== What to work on ==
What number of lines in the listing contain "references"? Answer with that number only.

== Data to examine ==
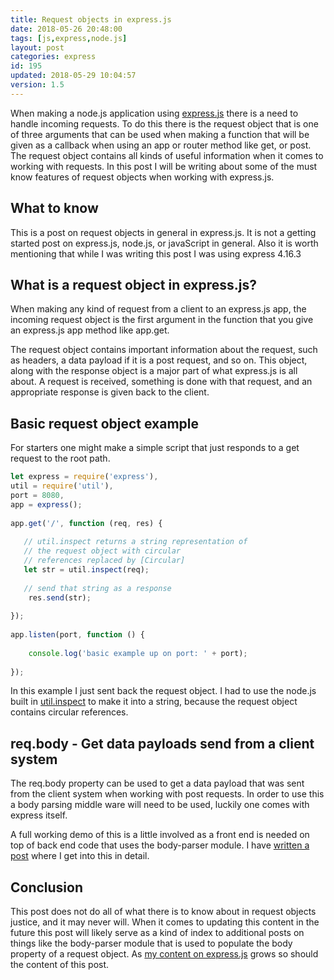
 ```yaml
---
title: Request objects in express.js
date: 2018-05-26 20:48:00
tags: [js,express,node.js]
layout: post
categories: express
id: 195
updated: 2018-05-29 10:04:57
version: 1.5
---
```


When making a node.js application using [express.js](https://expressjs.com/) there is a need to handle incoming requests. To do this there is the request object that is one of three arguments that can be used when making a function that will be given as a callback when using an app or router method like get, or post. The request object contains all kinds of useful information when it comes to working with requests. In this post I will be writing about some of the must know features of request objects when working with express.js.

<!-- more -->

## What to know

This is a post on request objects in general in express.js. It is not a getting started post on express.js, node.js, or javaScript in general. Also it is worth mentioning that while I was writing this post I was using express 4.16.3

## What is a request object in express.js?

When making any kind of request from a client to an express.js app, the incoming request object is the first argument in the function that you give an express.js app method like app.get.

The request object contains important information about the request, such as headers, a data payload if it is a post request, and so on. This object, along with the response object is a major part of what express.js is all about. A request is received, something is done with that request, and an appropriate response is given back to the client.

## Basic request object example

For starters one might make a simple script that just responds to a get request to the root path.

```js
let express = require('express'),
util = require('util'),
port = 8080,
app = express();
 
app.get('/', function (req, res) {
 
   // util.inspect returns a string representation of
   // the request object with circular
   // references replaced by [Circular]
   let str = util.inspect(req);
 
   // send that string as a response
    res.send(str);
 
});
 
app.listen(port, function () {
 
    console.log('basic example up on port: ' + port);
 
});
```

In this example I just sent back the request object. I had to use the node.js built in [util.inspect](https://nodejs.org/api/util.html#util_util_inspect_object_options) to make it into a string, because the request object contains circular references.

## req.body - Get data payloads send from a client system

The req.body property can be used to get a data payload that was sent from the client system when working with post requests. In order to use this a body parsing middle ware will need to be used, luckily one comes with express itself.

A full working demo of this is a little involved as a front end is needed on top of back end code that uses the body-parser module. I have [written a post](/2018/05/27/express-body-parser/) where I get into this in detail.

## Conclusion

This post does not do all of what there is to know about in request objects justice, and it may never will. When it comes to updating this content in the future this post will likely serve as a kind of index to additional posts on things like the body-parser module that is used to populate the body property of a request object. As [my content on express.js](/categories/express/) grows so should the content of this post.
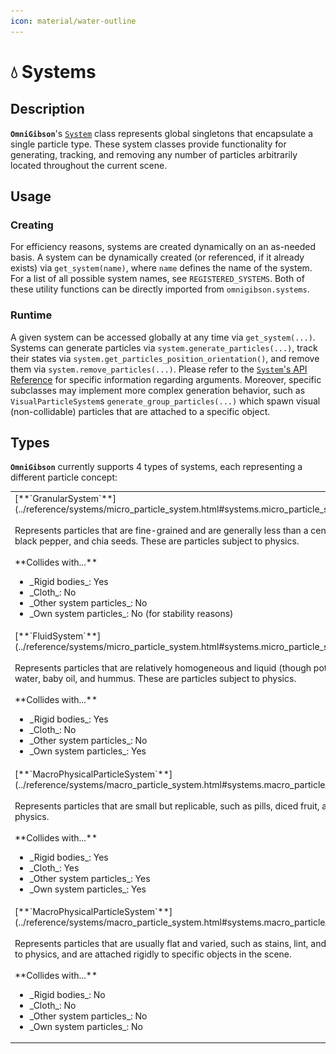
 ```yaml
---
icon: material/water-outline
---
```


# 💧 **Systems**

## Description

**`OmniGibson`**'s [`System`](../reference/systems/base_system.html) class represents global singletons that encapsulate a single particle type. These system classes provide functionality for generating, tracking, and removing any number of particles arbitrarily located throughout the current scene.

## Usage

### Creating
For efficiency reasons, systems are created dynamically on an as-needed basis.  A system can be dynamically created (or referenced, if it already exists) via `get_system(name)`, where `name` defines the name of the system. For a list of all possible system names, see `REGISTERED_SYSTEMS`. Both of these utility functions can be directly imported from `omnigibson.systems`.

### Runtime
A given system can be accessed globally at any time via `get_system(...)`. Systems can generate particles via `system.generate_particles(...)`, track their states via `system.get_particles_position_orientation()`, and remove them via `system.remove_particles(...)`. Please refer to the [`System`'s API Reference](../reference/systems/base_system.html) for specific information regarding arguments. Moreover, specific subclasses may implement more complex generation behavior, such as `VisualParticleSystem`s `generate_group_particles(...)` which spawn visual (non-collidable) particles that are attached to a specific object.

## Types

**`OmniGibson`** currently supports 4 types of systems, each representing a different particle concept:

<table markdown="span">
    <tr>
        <td valign="top" width="60%">
            [**`GranularSystem`**](../reference/systems/micro_particle_system.html#systems.micro_particle_system.GranularSystem)<br><br>  
            Represents particles that are fine-grained and are generally less than a centimeter in size, such as brown rice, black pepper, and chia seeds. These are particles subject to physics.<br><br>**Collides with...**
            <ul>
                <li>_Rigid bodies_: Yes</li>
                <li>_Cloth_: No</li>
                <li>_Other system particles_: No</li>
                <li>_Own system particles_: No (for stability reasons)</li>
            </ul>
        </td>
        <td>
            <img src="../assets/robots/Turtlebot.png" alt="rgb">
        </td>
    </tr>
    <tr>
        <td valign="top" width="60%">
            [**`FluidSystem`**](../reference/systems/micro_particle_system.html#systems.micro_particle_system.FluidSystem)<br><br>  
            Represents particles that are relatively homogeneous and liquid (though potentially viscous) in nature, such as water, baby oil, and hummus. These are particles subject to physics.<br><br>**Collides with...**
            <ul>
                <li>_Rigid bodies_: Yes</li>
                <li>_Cloth_: No</li>
                <li>_Other system particles_: No</li>
                <li>_Own system particles_: Yes</li>
            </ul>
        </td>
        <td>
            <img src="../assets/robots/Turtlebot.png" alt="rgb">
        </td>
    </tr>
    <tr>
        <td valign="top" width="60%">
            [**`MacroPhysicalParticleSystem`**](../reference/systems/macro_particle_system.html#systems.macro_particle_system.MacroPhysicalParticleSystem)<br><br>  
            Represents particles that are small but replicable, such as pills, diced fruit, and hair. These are particles subject to physics.<br><br>**Collides with...**
            <ul>
                <li>_Rigid bodies_: Yes</li>
                <li>_Cloth_: Yes</li>
                <li>_Other system particles_: Yes</li>
                <li>_Own system particles_: Yes</li>
            </ul>
        </td>
        <td>
            <img src="../assets/robots/Turtlebot.png" alt="rgb">
        </td>
    </tr>
    <tr>
        <td valign="top" width="60%">
            [**`MacroPhysicalParticleSystem`**](../reference/systems/macro_particle_system.html#systems.macro_particle_system.MacroPhysicalParticleSystem)<br><br>  
            Represents particles that are usually flat and varied, such as stains, lint, and moss. These are particles not subject to physics, and are attached rigidly to specific objects in the scene.<br><br>**Collides with...**
            <ul>
                <li>_Rigid bodies_: No</li>
                <li>_Cloth_: No</li>
                <li>_Other system particles_: No</li>
                <li>_Own system particles_: No</li>
            </ul>
        </td>
        <td>
            <img src="../assets/robots/Turtlebot.png" alt="rgb">
        </td>
    </tr>
</table>

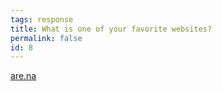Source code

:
 ```yaml
---
tags: response
title: What is one of your favorite websites?
permalink: false
id: 8
---
```


[are.na](https://www.are.na/)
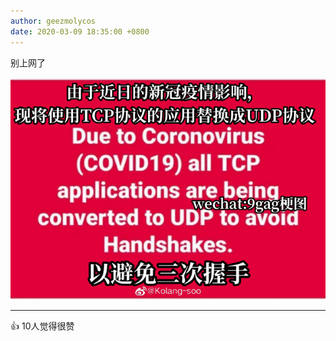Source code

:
 ```yaml
---
author: geezmolycos
date: 2020-03-09 18:35:00 +0800
---
```


别上网了

![](/assets/images/qq-zone/2020-03-09-covid.jpg)

---
👍 10人觉得很赞
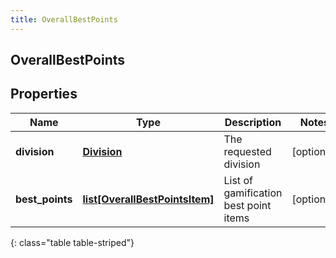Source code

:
 ```yaml
---
title: OverallBestPoints
---
```

## OverallBestPoints

## Properties

|Name | Type | Description | Notes|
|------------ | ------------- | ------------- | -------------|
| **division** | [**Division**](Division.html) | The requested division | [optional] |
| **best_points** | [**list[OverallBestPointsItem]**](OverallBestPointsItem.html) | List of gamification best point items | [optional] |
{: class="table table-striped"}


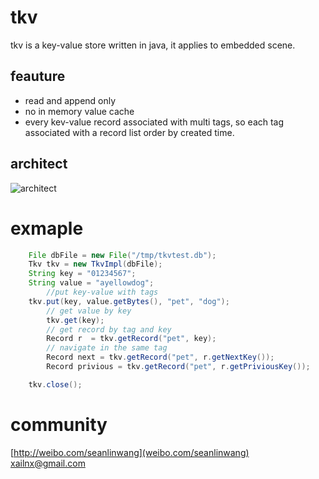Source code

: # tkv
tkv is a key-value store written in java, it applies to embedded scene.

## feauture
- read and append only
- no in memory value cache
- every kev-value record associated with multi tags, so each tag associated with a record list order by created time.

## architect
![architect](http://ww2.sinaimg.cn/large/648d6e26gw1dqawvzkia7j.jpg "tkv architect")


# exmaple
```java		
	File dbFile = new File("/tmp/tkvtest.db"); 
	Tkv tkv = new TkvImpl(dbFile); 
	String key = "01234567"; 
	String value = "ayellowdog"; 
        //put key-value with tags
	tkv.put(key, value.getBytes(), "pet", "dog");
        // get value by key
        tkv.get(key);
        // get record by tag and key
        Record r  = tkv.getRecord("pet", key);
        // navigate in the same tag
        Record next = tkv.getRecord("pet", r.getNextKey());
        Record privious = tkv.getRecord("pet", r.getPriviousKey());

	tkv.close();
```

# community
[http://weibo.com/seanlinwang](weibo.com/seanlinwang)  xailnx@gmail.com
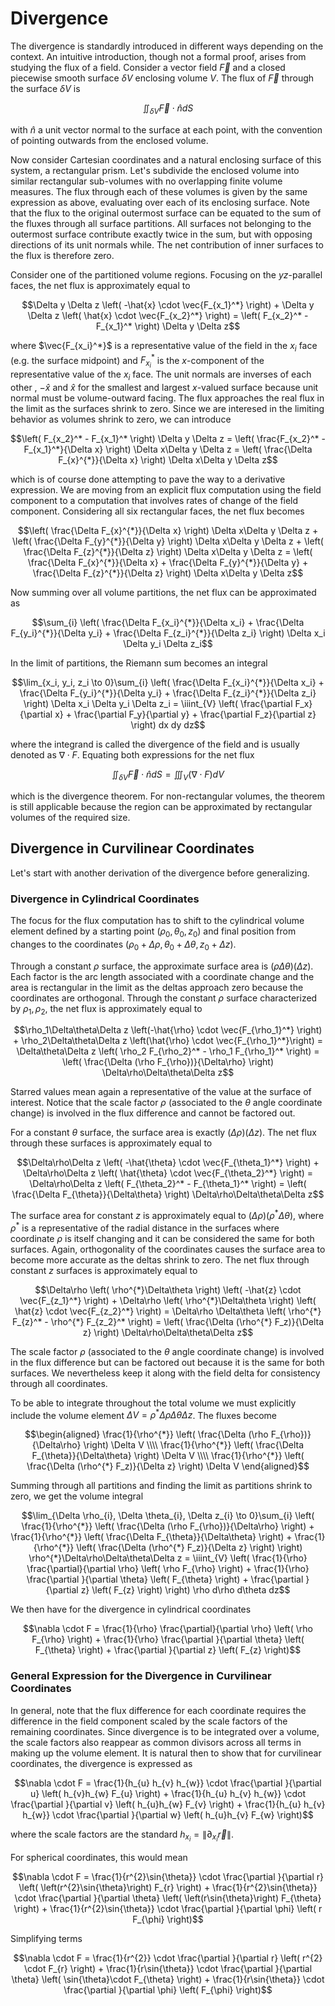 # Divergence

The divergence is standardly introduced in different ways depending on the context. An intuitive introduction, though not a formal proof, arises from studying the flux of a field. Consider a vector field $\vec{F}$ and a closed piecewise smooth surface $\delta V$ enclosing volume $V$. The flux of $\vec{F}$ through the surface $\delta V$ is

```math
\iint_{\delta V} \vec{F} \cdot \hat{n} dS
```

with $\hat{n}$ a unit vector normal to the surface at each point, with the convention of pointing outwards from the enclosed volume.

Now consider Cartesian coordinates and a natural enclosing surface of this system, a rectangular prism. Let's subdivide the enclosed volume into similar rectangular sub-volumes with no overlapping finite volume measures. The flux through each of these volumes is given by the same expression as above, evaluating over each of its enclosing surface. Note that the flux to the original outermost surface can be equated to the sum of the fluxes through all surface partitions. All surfaces not belonging to the outermost surface contribute exactly twice in the sum, but with opposing directions of its unit normals while. The net contribution of inner surfaces to the flux is therefore zero.

Consider one of the partitioned volume regions. Focusing on the $yz$-parallel faces, the net flux is approximately equal to

```math
\Delta y \Delta z  \left( -\hat{x} \cdot \vec{F_{x_1}^*} \right) + \Delta y \Delta z  \left( \hat{x} \cdot \vec{F_{x_2}^*} \right) = \left( F_{x_2}^* - F_{x_1}^* \right) \Delta y \Delta z
```

where $`\vec{F_{x_i}^*}`$ is a representative value of the field in the $x_i$ face (e.g. the surface midpoint) and $`F_{x_i}^*`$ is the $`x`$-component of the representative value of the $x_i$ face. The unit normals are inverses of each other , $`-\hat{x}`$ and $`\hat{x}`$ for the smallest and largest $`x`$-valued surface because unit normal must be volume-outward facing. The flux approaches the real flux in the limit as the surfaces shrink to zero. Since we are interesed in the limiting behavior as volumes shrink to zero, we can introduce

```math
\left( F_{x_2}^* - F_{x_1}^* \right) \Delta y \Delta z  = \left( \frac{F_{x_2}^* - F_{x_1}^*}{\Delta x} \right) \Delta x\Delta y \Delta z  = \left( \frac{\Delta F_{x}^{*}}{\Delta x} \right) \Delta x\Delta y \Delta z
```

which is of course done attempting to pave the way to a derivative expression. We are moving from an explicit flux computation using the field component to a computation that involves rates of change of the field component. Considering all six rectangular faces, the net flux becomes

```math
\left( \frac{\Delta F_{x}^{*}}{\Delta x} \right) \Delta x\Delta y \Delta z + \left( \frac{\Delta F_{y}^{*}}{\Delta y} \right) \Delta x\Delta y \Delta z + \left( \frac{\Delta F_{z}^{*}}{\Delta z} \right) \Delta x\Delta y \Delta z = \left( \frac{\Delta F_{x}^{*}}{\Delta x} + \frac{\Delta F_{y}^{*}}{\Delta y} + \frac{\Delta F_{z}^{*}}{\Delta z} \right) \Delta x\Delta y \Delta z
```

Now summing over all volume partitions, the net flux can be approximated as

```math
\sum_{i} \left( \frac{\Delta F_{x_i}^{*}}{\Delta x_i} + \frac{\Delta F_{y_i}^{*}}{\Delta y_i} + \frac{\Delta F_{z_i}^{*}}{\Delta z_i} \right) \Delta x_i \Delta y_i \Delta z_i
```

In the limit of partitions, the Riemann sum becomes an integral

```math
\lim_{x_i, y_i, z_i \to 0}\sum_{i} \left( \frac{\Delta F_{x_i}^{*}}{\Delta x_i} + \frac{\Delta F_{y_i}^{*}}{\Delta y_i} + \frac{\Delta F_{z_i}^{*}}{\Delta z_i} \right) \Delta x_i \Delta y_i \Delta z_i = \iiint_{V} \left( \frac{\partial F_x}{\partial x} + \frac{\partial F_y}{\partial y} + \frac{\partial F_z}{\partial z}  \right) dx dy dz
```

where the integrand is called the divergence of the field and is usually denoted as $`\nabla\cdot F`$. Equating both expressions for the net flux

```math
\iint_{\delta V} \vec{F} \cdot \hat{n} dS = \iiint_{V} (\nabla\cdot F) dV
```

which is the divergence theorem. For non-rectangular volumes, the theorem is still applicable because the region can be approximated by rectangular volumes of the required size.



## Divergence in Curvilinear Coordinates

Let's start with another derivation of the divergence before generalizing.


### Divergence in Cylindrical Coordinates

The focus for the flux computation has to shift to the cylindrical volume element defined by a starting point $`(\rho_0, \theta_0, z_0)`$ and final position from changes to the coordinates $`(\rho_0+\Delta \rho, \theta_0+\Delta \theta, z_0+\Delta z)`$.

Through a constant $`\rho`$ surface, the approximate surface area is $(\rho\Delta \theta)(\Delta z)$. Each factor is the arc length associated with a coordinate change and the area is rectangular in the limit as the deltas approach zero because the coordinates are orthogonal. Through the constant $`\rho`$ surface characterized by $`\rho_1, \rho_2`$, the net flux is approximately equal to 

```math
\rho_1\Delta\theta\Delta z \left(-\hat{\rho} \cdot \vec{F_{\rho_1}^*} \right) + \rho_2\Delta\theta\Delta z \left(\hat{\rho} \cdot \vec{F_{\rho_1}^*}\right) = \Delta\theta\Delta z \left( \rho_2 F_{\rho_2}^* - \rho_1 F_{\rho_1}^* \right) = \left( \frac{\Delta (\rho F_{\rho})}{\Delta\rho} \right) \Delta\rho\Delta\theta\Delta z
```

Starred values mean again a representative of the value at the surface of interest. Notice that the scale factor $`\rho`$ (associated to the $`\theta`$ angle coordinate change) is involved in the flux difference and cannot be factored out.

For a constant $`\theta`$ surface, the surface area is exactly $(\Delta \rho)(\Delta z)$. The net flux through these surfaces is approximately equal to 

```math
\Delta\rho\Delta z \left( -\hat{\theta} \cdot \vec{F_{\theta_1}^*} \right) + \Delta\rho\Delta z \left( \hat{\theta} \cdot \vec{F_{\theta_2}^*} \right) = \Delta\rho\Delta z \left( F_{\theta_2}^* - F_{\theta_1}^* \right) = \left( \frac{\Delta F_{\theta}}{\Delta\theta}  \right) \Delta\rho\Delta\theta\Delta z
```
The surface area for constant $`z`$ is approximately equal to $`(\Delta \rho)(\rho^{*}\Delta \theta)`$, where $`\rho^{*}`$ is a representative of the radial distance in the surfaces where coordinate $`\rho`$ is itself changing and it can be considered the same for both surfaces. Again, orthogonality of the coordinates causes the surface area to become more accurate as the deltas shrink to zero. The net flux through constant $`z`$ surfaces is approximately equal to

```math
\Delta\rho \left( \rho^{*}\Delta\theta \right) \left( -\hat{z} \cdot \vec{F_{z_1}^*}  \right) + \Delta\rho \left( \rho^{*}\Delta\theta \right) \left( \hat{z} \cdot \vec{F_{z_2}^*}  \right) = \Delta\rho \Delta\theta \left(  \rho^{*} F_{z}^* - \rho^{*} F_{z_2}^* \right) = \left( \frac{\Delta (\rho^{*} F_z)}{\Delta z} \right) \Delta\rho\Delta\theta\Delta z
```

The scale factor $`\rho`$ (associated to the $`\theta`$ angle coordinate change) is involved in the flux difference but can be factored out because it is the same for both surfaces. We nevertheless keep it along with the field delta for consistency through all coordinates.

To be able to integrate throughout the total volume we must explicitly include the volume element $`\Delta V =  \rho^{*}\Delta\rho\Delta\theta\Delta z`$. The fluxes become

```math
\begin{aligned}
\frac{1}{\rho^{*}} \left( \frac{\Delta (\rho F_{\rho})}{\Delta\rho} \right) \Delta V \\\\
\frac{1}{\rho^{*}} \left( \frac{\Delta F_{\theta}}{\Delta\theta}  \right) \Delta V \\\\
\frac{1}{\rho^{*}} \left( \frac{\Delta (\rho^{*} F_z)}{\Delta z} \right) \Delta V
\end{aligned}
```

Summing through all partitions and finding the limit as partitions shrink to zero, we get the volume integral

```math
\lim_{\Delta \rho_{i}, \Delta \theta_{i}, \Delta z_{i} \to 0}\sum_{i} \left( \frac{1}{\rho^{*}} \left( \frac{\Delta (\rho F_{\rho})}{\Delta\rho} \right) + \frac{1}{\rho^{*}} \left( \frac{\Delta F_{\theta}}{\Delta\theta}  \right) + \frac{1}{\rho^{*}} \left( \frac{\Delta (\rho^{*} F_z)}{\Delta z} \right) \right) \rho^{*}\Delta\rho\Delta\theta\Delta z =
\iiint_{V} \left( \frac{1}{\rho} \frac{\partial}{\partial \rho} \left( \rho F_{\rho} \right) + \frac{1}{\rho} \frac{\partial }{\partial \theta} \left( F_{\theta} \right) + \frac{\partial }{\partial z} \left( F_{z} \right) \right) \rho d\rho d\theta dz
```

We then have for the divergence in cylindrical coordinates

```math
\nabla \cdot F = \frac{1}{\rho} \frac{\partial}{\partial \rho} \left( \rho F_{\rho} \right) + \frac{1}{\rho} \frac{\partial }{\partial \theta} \left( F_{\theta} \right) + \frac{\partial }{\partial z} \left( F_{z} \right)
```


### General Expression for the Divergence in Curvilinear Coordinates

In general, note that the flux difference for each coordinate requires the difference in the field component scaled by the scale factors of the remaining coordinates. Since divergence is to be integrated over a volume, the scale factors also reappear as common divisors across all terms in making up the volume element. It is natural then to show that for curvilinear coordinates, the divergence is expressed as

```math
\nabla \cdot F = \frac{1}{h_{u} h_{v} h_{w}} \cdot \frac{\partial  }{\partial u} \left( h_{v}h_{w} F_{u} \right) + \frac{1}{h_{u} h_{v} h_{w}} \cdot \frac{\partial  }{\partial v} \left( h_{u}h_{w} F_{v} \right) + \frac{1}{h_{u} h_{v} h_{w}} \cdot \frac{\partial }{\partial w} \left( h_{u}h_{v} F_{w} \right)
```

where the scale factors are the standard $`h_{x_{i}} = \lVert \partial_{x_i} \vec{r} \rVert`$.

For spherical coordinates, this would mean

```math
\nabla \cdot F = \frac{1}{r^{2}\sin{\theta}} \cdot \frac{\partial  }{\partial r} \left( \left(r^{2}\sin{\theta}\right) F_{r} \right) + \frac{1}{r^{2}\sin{\theta}} \cdot \frac{\partial  }{\partial \theta} \left( \left(r\sin{\theta}\right) F_{\theta} \right) + \frac{1}{r^{2}\sin{\theta}} \cdot \frac{\partial }{\partial \phi} \left( r F_{\phi} \right)
```

Simplifying terms

```math
\nabla \cdot F = \frac{1}{r^{2}} \cdot \frac{\partial  }{\partial r} \left( r^{2} \cdot F_{r} \right) + \frac{1}{r\sin{\theta}} \cdot \frac{\partial  }{\partial \theta} \left( \sin{\theta}\cdot F_{\theta} \right) + \frac{1}{r\sin{\theta}} \cdot \frac{\partial }{\partial \phi} \left( F_{\phi} \right)
```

== Final answer ==
2